Topological semimetals induced by magnetic control of the cluster multipoles in pyrochlore iridates

Pyrochlore iridate antiferromagnet is the first material in which Weyl fermions are predicted to exist in condensed matter. However, the accumulated reports show that Weyl semimetal (WSM) phase in the material can be realized in a narrow region in the parameter space, so the smoking-gun evidence for WSM is still missing. As unique transport phenomena under magnetic field, which can appear by Weyl fermions, have been reported, in this work, we theoretically propose that magnetic field is a promising way to realize WSM phase, by expanding the WSM range and creating novel WSM phases through additional band inversions. Here, the central role is played by the quadratic band crossing (QBC) at Γ point with fourfold degeneracy in the paramagnet state.

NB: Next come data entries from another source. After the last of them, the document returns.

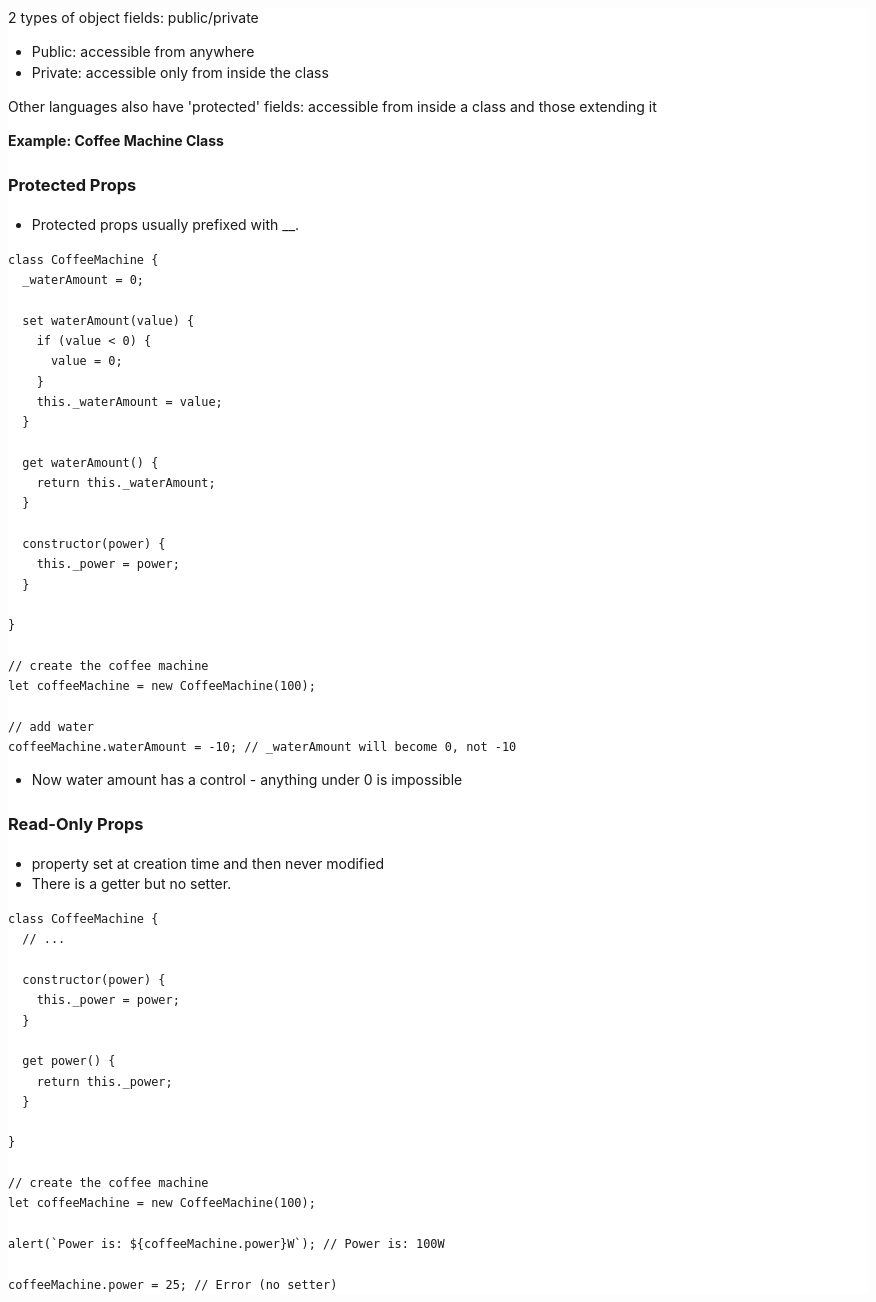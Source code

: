 2 types of object fields: public/private
- Public: accessible from anywhere
- Private: accessible only from inside the class

Other languages also have 'protected' fields: accessible from inside a class and those extending it

__Example: Coffee Machine Class__

### Protected Props
- Protected props usually prefixed with __.
```js:protected_waterAmount
class CoffeeMachine {
  _waterAmount = 0;

  set waterAmount(value) {
    if (value < 0) {
      value = 0;
    }
    this._waterAmount = value;
  }

  get waterAmount() {
    return this._waterAmount;
  }

  constructor(power) {
    this._power = power;
  }

}

// create the coffee machine
let coffeeMachine = new CoffeeMachine(100);

// add water
coffeeMachine.waterAmount = -10; // _waterAmount will become 0, not -10
```
- Now water amount has a control - anything under 0 is impossible

### Read-Only Props
- property set at creation time and then never modified
- There is a getter but no setter.
```js:read_only
class CoffeeMachine {
  // ...

  constructor(power) {
    this._power = power;
  }

  get power() {
    return this._power;
  }

}

// create the coffee machine
let coffeeMachine = new CoffeeMachine(100);

alert(`Power is: ${coffeeMachine.power}W`); // Power is: 100W

coffeeMachine.power = 25; // Error (no setter)
```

Due to the large degeneracy of QBC and strong spin-orbit coupling, Luttinger q-term or anisotropic Zeeman Effect can be included, as well as usual Zeeman Effect. Moreover, the relative magnitude of two Zeeman terms can be controlled by varying the orientation of four spins in the unit cell, which, in turn, manipulates the topological property of iridium band structure. The intriguing behavior occurs beacuse the unit cell comprises a cluster of four spins in a tetrahedron whose multipole moments can be tuned by the spin orientation.